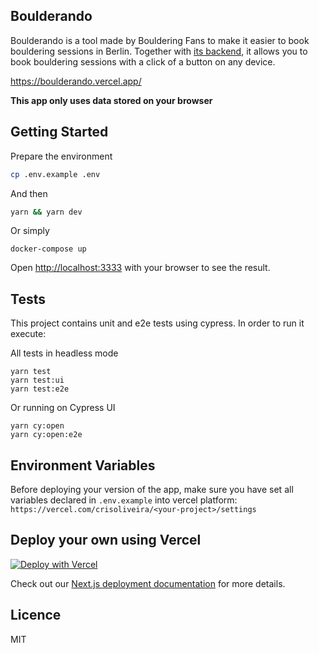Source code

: ## Boulderando

Boulderando is a tool made by Bouldering Fans to make it easier to book bouldering sessions in Berlin.
Together with [its backend](https://github.com/juanibiapina/bouldering-scheduler), it allows you to book bouldering sessions with a click of a button on any device.

https://boulderando.vercel.app/

**This app only uses data stored on your browser**

## Getting Started

Prepare the environment
```bash
cp .env.example .env
```

And then
```bash
yarn && yarn dev
```
Or simply
```
docker-compose up
```

Open [http://localhost:3333](http://localhost:3333) with your browser to see the result.

## Tests

This project contains unit and e2e tests using cypress. In order to run it execute:

All tests in headless mode
```
yarn test
yarn test:ui
yarn test:e2e
```

Or running on Cypress UI

```
yarn cy:open
yarn cy:open:e2e
```

## Environment Variables

Before deploying your version of the app, make sure you have set all variables declared in `.env.example` into vercel platform: `https://vercel.com/crisoliveira/<your-project>/settings`

## Deploy your own using Vercel

[![Deploy with Vercel](https://vercel.com/button)](https://vercel.com/new/clone?repository-url=https%3A%2F%2Fgithub.com%2Fcristianoliveira%2Fboulderando&env=NEXT_PUBLIC_API_URL&project-name=my-boulderando)

Check out our [Next.js deployment documentation](https://nextjs.org/docs/deployment) for more details.

## Licence

MIT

* * *

Transcribe the records above from the line holding "## Environment Variables" down to the line holding "## Deploy your own using Vercel", inclusive, without adding anything.

Answer section:
## Environment Variables

Before deploying your version of the app, make sure you have set all variables declared in `.env.example` into vercel platform: `https://vercel.com/crisoliveira/<your-project>/settings`

## Deploy your own using Vercel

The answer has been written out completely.